■ What the task requires
Sort through the listing below and keep each line with the word "fullDataPath". Copy those.

Start of Block

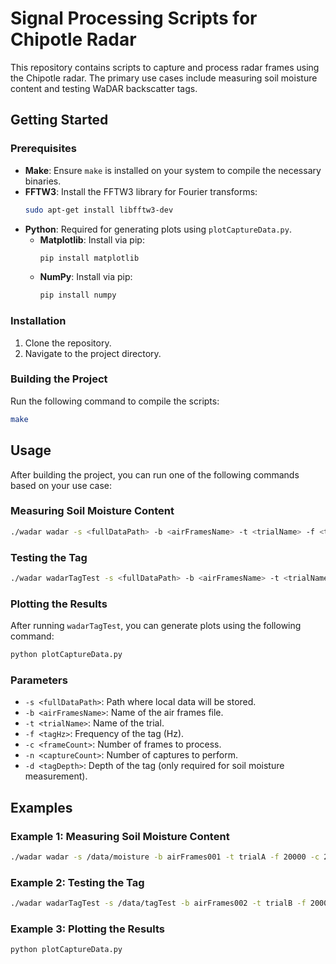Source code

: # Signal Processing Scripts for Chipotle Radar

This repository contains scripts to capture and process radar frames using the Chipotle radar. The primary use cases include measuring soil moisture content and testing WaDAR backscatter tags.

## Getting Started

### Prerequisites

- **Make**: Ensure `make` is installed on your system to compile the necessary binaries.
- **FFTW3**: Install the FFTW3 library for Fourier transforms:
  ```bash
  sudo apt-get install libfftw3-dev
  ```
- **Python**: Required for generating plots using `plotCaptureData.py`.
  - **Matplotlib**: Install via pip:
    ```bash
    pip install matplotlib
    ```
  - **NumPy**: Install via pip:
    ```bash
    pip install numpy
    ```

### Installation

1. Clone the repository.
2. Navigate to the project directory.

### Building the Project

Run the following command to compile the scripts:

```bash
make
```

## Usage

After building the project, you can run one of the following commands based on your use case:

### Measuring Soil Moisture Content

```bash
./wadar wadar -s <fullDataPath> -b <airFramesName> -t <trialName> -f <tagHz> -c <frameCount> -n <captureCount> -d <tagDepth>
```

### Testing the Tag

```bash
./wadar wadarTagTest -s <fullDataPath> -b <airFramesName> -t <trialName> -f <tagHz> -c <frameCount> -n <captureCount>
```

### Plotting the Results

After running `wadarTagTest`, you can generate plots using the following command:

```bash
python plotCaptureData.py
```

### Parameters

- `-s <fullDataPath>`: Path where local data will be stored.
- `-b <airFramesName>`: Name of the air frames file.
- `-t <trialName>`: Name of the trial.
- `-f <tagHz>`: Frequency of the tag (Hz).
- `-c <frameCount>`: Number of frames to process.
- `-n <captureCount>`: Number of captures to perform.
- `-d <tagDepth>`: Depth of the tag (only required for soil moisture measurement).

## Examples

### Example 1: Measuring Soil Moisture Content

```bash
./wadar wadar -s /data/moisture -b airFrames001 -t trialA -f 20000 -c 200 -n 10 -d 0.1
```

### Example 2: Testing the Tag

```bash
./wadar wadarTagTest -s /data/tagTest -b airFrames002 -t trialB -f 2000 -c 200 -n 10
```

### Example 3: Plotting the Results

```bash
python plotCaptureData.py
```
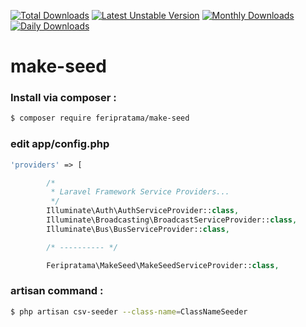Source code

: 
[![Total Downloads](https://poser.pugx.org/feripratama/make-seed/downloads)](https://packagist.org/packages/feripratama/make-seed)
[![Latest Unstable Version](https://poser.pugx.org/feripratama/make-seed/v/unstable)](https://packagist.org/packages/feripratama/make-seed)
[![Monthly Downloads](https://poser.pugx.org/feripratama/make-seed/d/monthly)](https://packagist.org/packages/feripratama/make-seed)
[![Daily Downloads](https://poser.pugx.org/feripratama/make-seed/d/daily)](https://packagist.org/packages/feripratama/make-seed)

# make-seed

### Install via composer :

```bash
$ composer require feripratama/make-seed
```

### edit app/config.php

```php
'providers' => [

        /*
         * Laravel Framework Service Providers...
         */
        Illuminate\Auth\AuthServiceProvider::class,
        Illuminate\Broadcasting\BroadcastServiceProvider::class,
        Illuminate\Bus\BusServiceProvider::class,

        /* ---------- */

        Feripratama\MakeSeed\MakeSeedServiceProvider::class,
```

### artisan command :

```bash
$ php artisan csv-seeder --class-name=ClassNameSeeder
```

End of Block

■ Expected answer
./wadar wadar -s <fullDataPath> -b <airFramesName> -t <trialName> -f <tagHz> -c <frameCount> -n <captureCount> -d <tagDepth>
./wadar wadarTagTest -s <fullDataPath> -b <airFramesName> -t <trialName> -f <tagHz> -c <frameCount> -n <captureCount>
- `-s <fullDataPath>`: Path where local data will be stored.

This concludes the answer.